The FTC filed an amended antitrust complaint against Facebook, alleging the company bought two main rivals and engaged in illegal "buy-or-bury" and "opened-first-closed-later" schemes. The amended complaint follows a U.S. District Court for the District of Columbia's recent decision to dismiss the original FTC complaint.

In the amended complaint, the FTC alleged that Facebook took actions to "cement" its monopoly by buying rivals Instagram and WhatsApp during the 2010s - a transition period to a mobile-first communication era. The FTC alleged that Facebook employed anticompetitive conditional dealing policies to app developers, by granting access to its platform for developers subject to their agreeing to (i) not compete with the company's core services and (ii) not facilitate potential rivals' growth. The FTC alleged Facebook "supplemented its anticompetitive shopping spree" with "buy or bury" and "open-first-close-later schemes" that hamper[ed] the ability of rivals and would-be rivals to "compete on the merits," thereby "harming the competitive process and limited consumer choice."

The FTC alleged that Facebook violated Section 5(a) of the Federal Trade Commission Act and Section 2 of the Sherman Act.
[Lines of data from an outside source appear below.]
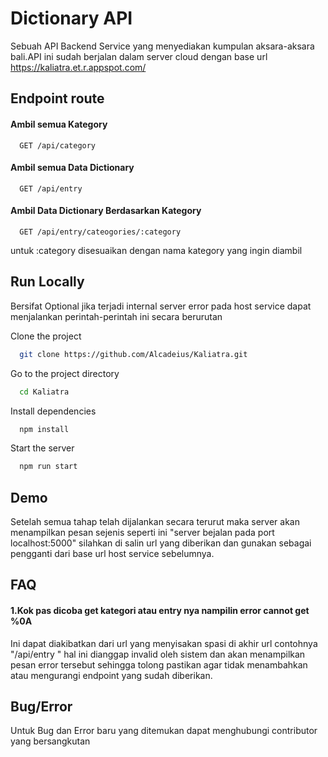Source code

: 
# Dictionary API

Sebuah API Backend Service yang menyediakan kumpulan aksara-aksara bali.API ini sudah berjalan dalam server cloud dengan base url https://kaliatra.et.r.appspot.com/

## Endpoint route 

#### Ambil semua Kategory

```http
  GET /api/category
```



#### Ambil semua Data Dictionary

```http
  GET /api/entry
```

#### Ambil Data Dictionary Berdasarkan Kategory

```http
  GET /api/entry/cateogories/:category
```

untuk :category disesuaikan dengan nama kategory yang ingin diambil






## Run Locally
Bersifat Optional jika terjadi internal server error pada host service dapat menjalankan perintah-perintah ini secara berurutan

Clone the project

```bash
  git clone https://github.com/Alcadeius/Kaliatra.git
```

Go to the project directory

```bash
  cd Kaliatra
```

Install dependencies

```bash
  npm install
```

Start the server

```bash
  npm run start
```


## Demo

Setelah semua tahap telah dijalankan secara terurut maka server akan menampilkan pesan sejenis seperti ini "server bejalan pada port localhost:5000" silahkan di salin url yang diberikan dan gunakan sebagai pengganti dari base url host service sebelumnya.


## FAQ

#### 1.Kok pas dicoba get kategori atau entry nya nampilin error cannot get %0A

Ini dapat diakibatkan dari url yang menyisakan spasi di akhir url contohnya "/api/entry " hal ini dianggap invalid oleh sistem dan akan menampilkan pesan error tersebut sehingga tolong pastikan agar tidak menambahkan atau mengurangi endpoint yang sudah diberikan.



## Bug/Error

Untuk Bug dan Error baru yang ditemukan dapat menghubungi contributor yang bersangkutan

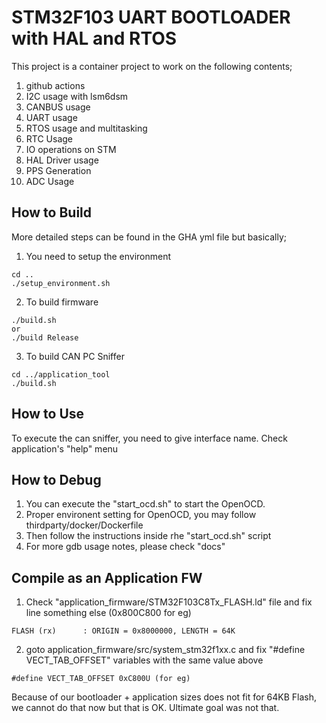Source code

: # STM32F103 UART BOOTLOADER with HAL and RTOS

This project is a container project to work on the following contents;

1. github actions
2. I2C usage with lsm6dsm
3. CANBUS usage
4. UART usage
5. RTOS usage and multitasking
6. RTC Usage
7. IO operations on STM
8. HAL Driver usage
9. PPS Generation
10. ADC Usage

## How to Build

More detailed steps can be found in the GHA yml file but basically;

1. You need to setup the environment

```
cd ..
./setup_environment.sh
```

2. To build firmware

```
./build.sh
or
./build Release
```

3. To build CAN PC Sniffer

```
cd ../application_tool
./build.sh
```

## How to Use

To execute the can sniffer, you need to give interface name. Check application's "help" menu


## How to Debug

1. You can execute the "start_ocd.sh" to start the OpenOCD.
2. Proper environent setting for OpenOCD, you may follow thirdparty/docker/Dockerfile
3. Then follow the instructions inside rhe "start_ocd.sh" script
4. For more gdb usage notes, please check "docs"

## Compile as an Application FW

1. Check "application_firmware/STM32F103C8Tx_FLASH.ld" file and fix line something else (0x800C800 for eg)

```
FLASH (rx)      : ORIGIN = 0x8000000, LENGTH = 64K
```

2. goto application_firmware/src/system_stm32f1xx.c and fix "#define VECT_TAB_OFFSET" variables with the same value above

```
#define VECT_TAB_OFFSET 0xC800U (for eg)
```

Because of our bootloader + application sizes does not fit for 64KB Flash, we cannot do that now but that is OK. Ultimate goal was not that.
FTC Commissioner Christine S. Wilson dissented from the filing because the amended allegations focus on the acquisitions of rivals, transactions previously evaluated and permitted by the FTC under the Hart-Scott-Rodino premerger notification process. Ms. Wilson stated that it is "bad policy to undermine the integrity of the premerger notification process established by Congress and the repose that it provides to merging parties that have faithfully complied with its requirements."